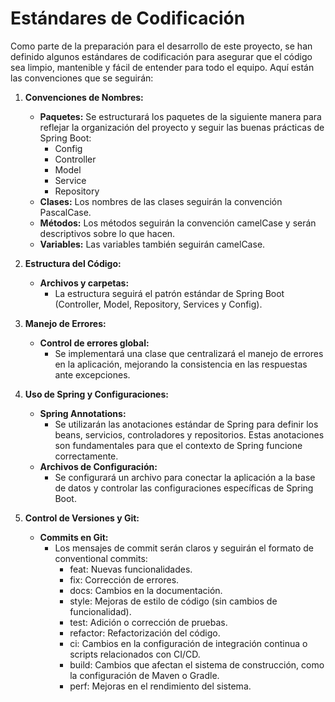 # Estándares de Codificación

Como parte de la preparación para el desarrollo de este proyecto, se han definido algunos estándares de codificación para asegurar que el código sea limpio, mantenible y fácil de entender para todo el equipo. Aquí están las convenciones que se seguirán:

1. **Convenciones de Nombres:**
   - **Paquetes:** Se estructurará los paquetes de la siguiente manera para reflejar la organización del proyecto y seguir las buenas prácticas de Spring Boot:
     - Config
     - Controller
     - Model
     - Service
     - Repository
   - **Clases:** Los nombres de las clases seguirán la convención PascalCase.
   - **Métodos:** Los métodos seguirán la convención camelCase y serán descriptivos sobre lo que hacen.
   - **Variables:** Las variables también seguirán camelCase.

2. **Estructura del Código:**
   - **Archivos y carpetas:**
     - La estructura seguirá el patrón estándar de Spring Boot (Controller, Model, Repository, Services y Config).

3. **Manejo de Errores:**
   - **Control de errores global:**
     - Se implementará una clase que centralizará el manejo de errores en la aplicación, mejorando la consistencia en las respuestas ante excepciones.

4. **Uso de Spring y Configuraciones:**
   - **Spring Annotations:**
     - Se utilizarán las anotaciones estándar de Spring para definir los beans, servicios, controladores y repositorios. Estas anotaciones son fundamentales para que el contexto de Spring funcione correctamente.
   - **Archivos de Configuración:**
     - Se configurará un archivo para conectar la aplicación a la base de datos y controlar las configuraciones específicas de Spring Boot.

5. **Control de Versiones y Git:**
   - **Commits en Git:**
     - Los mensajes de commit serán claros y seguirán el formato de conventional commits:
       - feat: Nuevas funcionalidades.
       - fix: Corrección de errores.
       - docs: Cambios en la documentación.
       - style: Mejoras de estilo de código (sin cambios de funcionalidad).
       - test: Adición o corrección de pruebas.
       - refactor: Refactorización del código.
       - ci: Cambios en la configuración de integración continua o scripts relacionados con CI/CD.
       - build: Cambios que afectan el sistema de construcción, como la configuración de Maven o Gradle.
       - perf: Mejoras en el rendimiento del sistema.
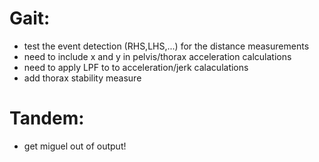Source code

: # Gait:
- test the event detection (RHS,LHS,...) for the distance measurements
- need to include x and y in pelvis/thorax acceleration calculations
- need to apply LPF to to acceleration/jerk calaculations
- add thorax stability measure
# Tandem:
- get miguel out of output!

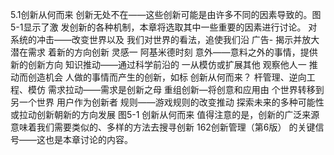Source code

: 5.1创新从何而来
创新无处不在——这些创新可能是由许多不同的因素导致的。图5-1显示了激
发创新的各种机制，本章将选取其中一些重要的因素进行讨论。
对系统的冲击——改变世界以及
我们对世界的看法，追使我们沿
广告-
揭示并放大潜在需求
着新的方向创新
灵感一
阿基米德时刻
意外——意料之外的事情，提供
新的创新方向
知识推动——通过科学前沿的
一从模仿或扩展其他
观察他人一
推动而创造机会
人做的事情而产生的创新，如标
创新从何而来？
杆管理、逆向工程、模仿
需求拉动——需求是创新之母
重组创新—将创意和应用由
个世界转移到另一个世界
用户作为创新者
规则——游戏规则的改变推动
探索未来的多种可能性
或拉动创新朝新的方向发展
图5-1
创新从何而来
值得注意的是，创新的广泛来源意味着我们需要类似的、多样的方法去搜寻创新
162创新管理（第6版）
的关键信号——这也是本章讨论的内容。

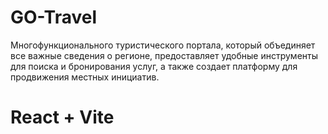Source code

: # GO-Travel
Многофункционального туристического портала, который объединяет все важные сведения о регионе, предоставляет удобные инструменты для поиска и бронирования услуг, а также создает платформу для продвижения местных инициатив.

# React + Vite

Exercise objective | Please return all of the entries word for word, excluding the pictures.

Worked solution |
 # Estándares de Codificación

Como parte de la preparación para el desarrollo de este proyecto, se han definido algunos estándares de codificación para asegurar que el código sea limpio, mantenible y fácil de entender para todo el equipo. Aquí están las convenciones que se seguirán:

1. **Convenciones de Nombres:**
   - **Paquetes:** Se estructurará los paquetes de la siguiente manera para reflejar la organización del proyecto y seguir las buenas prácticas de Spring Boot:
     - Config
     - Controller
     - Model
     - Service
     - Repository
   - **Clases:** Los nombres de las clases seguirán la convención PascalCase.
   - **Métodos:** Los métodos seguirán la convención camelCase y serán descriptivos sobre lo que hacen.
   - **Variables:** Las variables también seguirán camelCase.

2. **Estructura del Código:**
   - **Archivos y carpetas:**
     - La estructura seguirá el patrón estándar de Spring Boot (Controller, Model, Repository, Services y Config).

3. **Manejo de Errores:**
   - **Control de errores global:**
     - Se implementará una clase que centralizará el manejo de errores en la aplicación, mejorando la consistencia en las respuestas ante excepciones.

4. **Uso de Spring y Configuraciones:**
   - **Spring Annotations:**
     - Se utilizarán las anotaciones estándar de Spring para definir los beans, servicios, controladores y repositorios. Estas anotaciones son fundamentales para que el contexto de Spring funcione correctamente.
   - **Archivos de Configuración:**
     - Se configurará un archivo para conectar la aplicación a la base de datos y controlar las configuraciones específicas de Spring Boot.

5. **Control de Versiones y Git:**
   - **Commits en Git:**
     - Los mensajes de commit serán claros y seguirán el formato de conventional commits:
       - feat: Nuevas funcionalidades.
       - fix: Corrección de errores.
       - docs: Cambios en la documentación.
       - style: Mejoras de estilo de código (sin cambios de funcionalidad).
       - test: Adición o corrección de pruebas.
       - refactor: Refactorización del código.
       - ci: Cambios en la configuración de integración continua o scripts relacionados con CI/CD.
       - build: Cambios que afectan el sistema de construcción, como la configuración de Maven o Gradle.
       - perf: Mejoras en el rendimiento del sistema.
Source code

: # Gait:
- test the event detection (RHS,LHS,...) for the distance measurements
- need to include x and y in pelvis/thorax acceleration calculations
- need to apply LPF to to acceleration/jerk calaculations
- add thorax stability measure
# Tandem:
- get miguel out of output!

Source code

: 5.1创新从何而来
创新无处不在——这些创新可能是由许多不同的因素导致的。图5-1显示了激
发创新的各种机制，本章将选取其中一些重要的因素进行讨论。
对系统的冲击——改变世界以及
我们对世界的看法，追使我们沿
广告-
揭示并放大潜在需求
着新的方向创新
灵感一
阿基米德时刻
意外——意料之外的事情，提供
新的创新方向
知识推动——通过科学前沿的
一从模仿或扩展其他
观察他人一
推动而创造机会
人做的事情而产生的创新，如标
创新从何而来？
杆管理、逆向工程、模仿
需求拉动——需求是创新之母
重组创新—将创意和应用由
个世界转移到另一个世界
用户作为创新者
规则——游戏规则的改变推动
探索未来的多种可能性
或拉动创新朝新的方向发展
图5-1
创新从何而来
值得注意的是，创新的广泛来源意味着我们需要类似的、多样的方法去搜寻创新
162创新管理（第6版）
的关键信号——这也是本章讨论的内容。

Source code

: # GO-Travel
Многофункционального туристического портала, который объединяет все важные сведения о регионе, предоставляет удобные инструменты для поиска и бронирования услуг, а также создает платформу для продвижения местных инициатив.

# React + Vite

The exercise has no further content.